## Monday, 20 June 2016

### Developing Derivatives Graphically

In this activity students develop the visual connection between a quadratic function and its derivative. Each student is given a quadratic function and an x value. They are to determine the point and the instantaneous rate of change of their function at that x value. Once they do this they plot their point and then also plot their rate of change (as a point at that x value) on a piece of chart paper. Since everyone is given a different x value, a graph of both the original function and its derivative should be constructed.
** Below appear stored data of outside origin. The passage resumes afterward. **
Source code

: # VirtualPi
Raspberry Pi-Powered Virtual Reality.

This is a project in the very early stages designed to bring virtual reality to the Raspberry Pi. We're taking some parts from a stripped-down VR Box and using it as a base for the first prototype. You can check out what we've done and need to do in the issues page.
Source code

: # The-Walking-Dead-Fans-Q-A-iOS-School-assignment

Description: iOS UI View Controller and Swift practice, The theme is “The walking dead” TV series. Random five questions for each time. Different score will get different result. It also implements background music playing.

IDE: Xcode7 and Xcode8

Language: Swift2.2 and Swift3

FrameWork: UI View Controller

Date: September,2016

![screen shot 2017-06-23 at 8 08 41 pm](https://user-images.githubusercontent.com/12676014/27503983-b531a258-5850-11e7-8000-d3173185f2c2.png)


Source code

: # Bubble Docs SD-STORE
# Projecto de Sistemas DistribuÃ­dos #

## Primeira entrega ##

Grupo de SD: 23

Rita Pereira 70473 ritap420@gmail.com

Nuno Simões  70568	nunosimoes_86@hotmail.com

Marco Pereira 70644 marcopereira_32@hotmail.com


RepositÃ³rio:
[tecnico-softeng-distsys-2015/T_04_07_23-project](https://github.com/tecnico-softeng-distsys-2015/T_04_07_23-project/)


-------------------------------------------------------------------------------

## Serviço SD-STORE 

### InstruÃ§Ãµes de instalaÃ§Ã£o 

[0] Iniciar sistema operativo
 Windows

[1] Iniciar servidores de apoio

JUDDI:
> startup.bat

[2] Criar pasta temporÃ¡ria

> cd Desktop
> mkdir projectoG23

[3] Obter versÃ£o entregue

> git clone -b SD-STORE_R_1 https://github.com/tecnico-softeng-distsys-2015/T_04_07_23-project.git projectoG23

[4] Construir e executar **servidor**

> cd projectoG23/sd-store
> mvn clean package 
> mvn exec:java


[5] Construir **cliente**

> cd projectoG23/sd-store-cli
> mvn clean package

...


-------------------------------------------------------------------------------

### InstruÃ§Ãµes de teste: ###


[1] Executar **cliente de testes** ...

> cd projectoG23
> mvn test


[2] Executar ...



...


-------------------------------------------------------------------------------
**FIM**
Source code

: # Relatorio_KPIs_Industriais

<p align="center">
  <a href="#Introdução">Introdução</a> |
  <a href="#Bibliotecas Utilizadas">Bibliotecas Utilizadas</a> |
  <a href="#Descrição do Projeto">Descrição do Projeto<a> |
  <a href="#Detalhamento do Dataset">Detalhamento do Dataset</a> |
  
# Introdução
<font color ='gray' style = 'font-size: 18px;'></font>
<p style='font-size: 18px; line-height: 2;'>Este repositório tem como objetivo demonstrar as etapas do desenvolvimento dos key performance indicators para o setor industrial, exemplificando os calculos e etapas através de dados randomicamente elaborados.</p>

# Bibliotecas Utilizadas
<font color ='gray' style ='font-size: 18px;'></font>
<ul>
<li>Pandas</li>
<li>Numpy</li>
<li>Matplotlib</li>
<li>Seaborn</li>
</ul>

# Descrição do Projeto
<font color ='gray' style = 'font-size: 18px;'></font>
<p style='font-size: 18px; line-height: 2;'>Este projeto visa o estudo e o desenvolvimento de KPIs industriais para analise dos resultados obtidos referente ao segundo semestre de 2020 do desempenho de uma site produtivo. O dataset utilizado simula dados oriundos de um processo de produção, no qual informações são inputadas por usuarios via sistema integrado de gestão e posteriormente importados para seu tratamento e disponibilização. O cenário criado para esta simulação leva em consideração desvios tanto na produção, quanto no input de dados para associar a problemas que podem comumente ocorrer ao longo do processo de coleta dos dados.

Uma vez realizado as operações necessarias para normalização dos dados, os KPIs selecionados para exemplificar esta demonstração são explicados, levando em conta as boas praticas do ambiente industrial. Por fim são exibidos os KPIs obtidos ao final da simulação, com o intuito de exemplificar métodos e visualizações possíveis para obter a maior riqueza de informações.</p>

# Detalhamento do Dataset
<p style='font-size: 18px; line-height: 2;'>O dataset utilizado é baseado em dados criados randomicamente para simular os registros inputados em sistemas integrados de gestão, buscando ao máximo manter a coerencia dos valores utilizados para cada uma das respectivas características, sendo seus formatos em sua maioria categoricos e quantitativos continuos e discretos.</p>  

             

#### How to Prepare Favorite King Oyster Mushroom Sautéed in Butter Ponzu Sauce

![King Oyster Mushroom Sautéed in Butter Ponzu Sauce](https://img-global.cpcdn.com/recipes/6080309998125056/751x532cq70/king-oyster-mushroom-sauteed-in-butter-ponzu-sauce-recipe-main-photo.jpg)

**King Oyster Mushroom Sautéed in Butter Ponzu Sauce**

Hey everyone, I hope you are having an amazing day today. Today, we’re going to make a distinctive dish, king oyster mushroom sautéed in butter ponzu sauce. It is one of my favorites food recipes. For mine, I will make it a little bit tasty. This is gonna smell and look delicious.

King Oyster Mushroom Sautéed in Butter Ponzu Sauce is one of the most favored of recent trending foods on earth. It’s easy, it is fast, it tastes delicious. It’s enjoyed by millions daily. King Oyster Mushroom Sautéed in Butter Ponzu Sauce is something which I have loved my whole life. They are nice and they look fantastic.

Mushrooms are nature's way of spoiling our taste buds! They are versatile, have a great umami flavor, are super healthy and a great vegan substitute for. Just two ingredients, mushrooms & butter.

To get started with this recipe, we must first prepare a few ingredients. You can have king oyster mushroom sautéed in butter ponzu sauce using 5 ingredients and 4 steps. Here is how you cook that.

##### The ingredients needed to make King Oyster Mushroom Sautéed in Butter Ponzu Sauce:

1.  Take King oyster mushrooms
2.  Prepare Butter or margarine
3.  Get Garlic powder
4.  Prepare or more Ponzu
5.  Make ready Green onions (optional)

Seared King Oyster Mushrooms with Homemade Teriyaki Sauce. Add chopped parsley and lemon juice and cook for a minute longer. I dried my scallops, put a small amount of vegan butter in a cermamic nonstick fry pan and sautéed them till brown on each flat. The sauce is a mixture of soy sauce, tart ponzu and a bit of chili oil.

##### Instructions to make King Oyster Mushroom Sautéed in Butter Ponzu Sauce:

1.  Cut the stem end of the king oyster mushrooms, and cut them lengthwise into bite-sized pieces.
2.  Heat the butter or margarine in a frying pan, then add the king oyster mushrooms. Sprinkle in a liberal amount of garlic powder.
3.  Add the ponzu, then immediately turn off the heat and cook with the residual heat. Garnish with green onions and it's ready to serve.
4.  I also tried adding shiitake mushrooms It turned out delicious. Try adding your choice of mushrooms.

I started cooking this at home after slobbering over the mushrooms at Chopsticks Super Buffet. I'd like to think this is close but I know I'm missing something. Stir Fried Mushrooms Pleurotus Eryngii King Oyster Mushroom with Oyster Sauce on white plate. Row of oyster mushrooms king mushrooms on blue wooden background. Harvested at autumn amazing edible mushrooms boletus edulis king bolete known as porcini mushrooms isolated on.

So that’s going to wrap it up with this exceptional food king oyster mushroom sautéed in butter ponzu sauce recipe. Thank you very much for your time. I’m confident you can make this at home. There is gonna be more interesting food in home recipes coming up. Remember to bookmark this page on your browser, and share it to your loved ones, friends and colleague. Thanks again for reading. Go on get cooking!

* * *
This would be a good activity to introduce the concept of the derivative shortly after students know how to find the instantaneous rate of change by using a limit.
Once students are done the graphs on the charts, they can then move to extend their thinking with this Desmos activity where they visually estimate the slope of the tangent to eventually build the derivative (based on a original sketch by @eluberoff). As they slide the sliders to estimate each tangent, once they get them all close to where they should be, the derivative appears (see animated gif below)They do this for several simple quadratic functions and (hopefully) see the beginnings of how the power rule works as they move towards simple cubic functions.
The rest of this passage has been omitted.